▸ **About this exercise**
Each line of the listing that contains "http" should be found and copied.

▸ **Material for the task**
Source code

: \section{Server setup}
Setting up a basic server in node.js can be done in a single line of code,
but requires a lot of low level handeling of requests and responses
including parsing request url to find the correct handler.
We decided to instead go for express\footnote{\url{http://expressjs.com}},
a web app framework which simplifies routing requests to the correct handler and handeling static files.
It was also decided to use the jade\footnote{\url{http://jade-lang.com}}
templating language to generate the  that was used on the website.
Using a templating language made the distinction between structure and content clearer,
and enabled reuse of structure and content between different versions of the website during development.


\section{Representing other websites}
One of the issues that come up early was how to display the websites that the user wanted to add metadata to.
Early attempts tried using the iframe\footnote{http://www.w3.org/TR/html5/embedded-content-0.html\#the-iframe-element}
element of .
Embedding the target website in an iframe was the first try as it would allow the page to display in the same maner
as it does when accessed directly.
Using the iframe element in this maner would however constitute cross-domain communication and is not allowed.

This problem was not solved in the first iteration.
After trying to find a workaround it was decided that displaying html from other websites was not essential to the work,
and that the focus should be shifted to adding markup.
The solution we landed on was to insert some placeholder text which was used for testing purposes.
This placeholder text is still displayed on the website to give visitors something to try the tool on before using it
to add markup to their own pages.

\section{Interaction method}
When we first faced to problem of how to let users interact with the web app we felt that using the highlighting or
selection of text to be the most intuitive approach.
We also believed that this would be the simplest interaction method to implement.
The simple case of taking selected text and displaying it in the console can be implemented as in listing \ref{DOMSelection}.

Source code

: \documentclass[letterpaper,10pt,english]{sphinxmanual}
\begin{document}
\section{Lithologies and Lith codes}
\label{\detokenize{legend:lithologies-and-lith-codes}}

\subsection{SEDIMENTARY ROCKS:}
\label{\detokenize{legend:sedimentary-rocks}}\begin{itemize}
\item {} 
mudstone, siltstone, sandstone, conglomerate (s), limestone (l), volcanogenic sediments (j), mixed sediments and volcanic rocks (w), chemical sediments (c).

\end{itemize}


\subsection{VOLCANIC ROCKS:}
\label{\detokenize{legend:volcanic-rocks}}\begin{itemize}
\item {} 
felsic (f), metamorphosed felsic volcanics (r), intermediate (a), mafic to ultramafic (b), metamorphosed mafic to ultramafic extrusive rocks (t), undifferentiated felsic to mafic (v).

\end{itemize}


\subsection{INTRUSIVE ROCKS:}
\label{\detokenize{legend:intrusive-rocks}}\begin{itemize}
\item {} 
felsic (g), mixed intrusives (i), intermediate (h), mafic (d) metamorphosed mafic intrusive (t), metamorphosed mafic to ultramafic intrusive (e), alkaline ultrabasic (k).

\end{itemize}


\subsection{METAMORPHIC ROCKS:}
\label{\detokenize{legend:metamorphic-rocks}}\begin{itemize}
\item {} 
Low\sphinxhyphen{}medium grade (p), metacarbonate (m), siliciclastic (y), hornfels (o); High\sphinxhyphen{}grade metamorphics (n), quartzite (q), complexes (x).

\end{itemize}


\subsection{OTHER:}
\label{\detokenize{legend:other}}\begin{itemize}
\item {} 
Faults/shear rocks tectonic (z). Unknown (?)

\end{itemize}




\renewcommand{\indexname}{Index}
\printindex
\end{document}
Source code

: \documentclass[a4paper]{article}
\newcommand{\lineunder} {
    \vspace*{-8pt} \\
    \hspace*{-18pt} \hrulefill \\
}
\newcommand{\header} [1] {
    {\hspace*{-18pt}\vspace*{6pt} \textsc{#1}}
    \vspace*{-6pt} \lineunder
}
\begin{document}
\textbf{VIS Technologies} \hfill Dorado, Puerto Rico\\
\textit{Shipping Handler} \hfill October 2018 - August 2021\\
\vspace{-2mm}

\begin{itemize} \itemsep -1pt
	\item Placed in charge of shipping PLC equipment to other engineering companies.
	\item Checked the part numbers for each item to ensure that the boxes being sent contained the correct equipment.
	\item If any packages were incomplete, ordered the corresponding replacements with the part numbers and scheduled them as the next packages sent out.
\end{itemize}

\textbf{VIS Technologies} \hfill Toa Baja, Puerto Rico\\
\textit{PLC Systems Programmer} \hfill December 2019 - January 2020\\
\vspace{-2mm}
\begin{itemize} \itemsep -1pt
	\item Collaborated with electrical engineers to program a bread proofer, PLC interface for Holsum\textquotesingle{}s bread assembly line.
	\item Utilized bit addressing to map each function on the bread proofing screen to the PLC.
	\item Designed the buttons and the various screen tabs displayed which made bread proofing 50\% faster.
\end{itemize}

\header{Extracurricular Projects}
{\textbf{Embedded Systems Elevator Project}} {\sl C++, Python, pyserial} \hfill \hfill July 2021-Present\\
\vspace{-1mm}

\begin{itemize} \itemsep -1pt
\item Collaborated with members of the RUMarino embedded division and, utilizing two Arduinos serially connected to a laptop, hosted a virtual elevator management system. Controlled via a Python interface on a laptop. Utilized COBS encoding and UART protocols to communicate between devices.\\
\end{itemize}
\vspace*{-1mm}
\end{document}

▸ **Answer space**
We decided to instead go for express\footnote{\url{http://expressjs.com}},
It was also decided to use the jade\footnote{\url{http://jade-lang.com}}
Early attempts tried using the iframe\footnote{http://www.w3.org/TR/html5/embedded-content-0.html\#the-iframe-element}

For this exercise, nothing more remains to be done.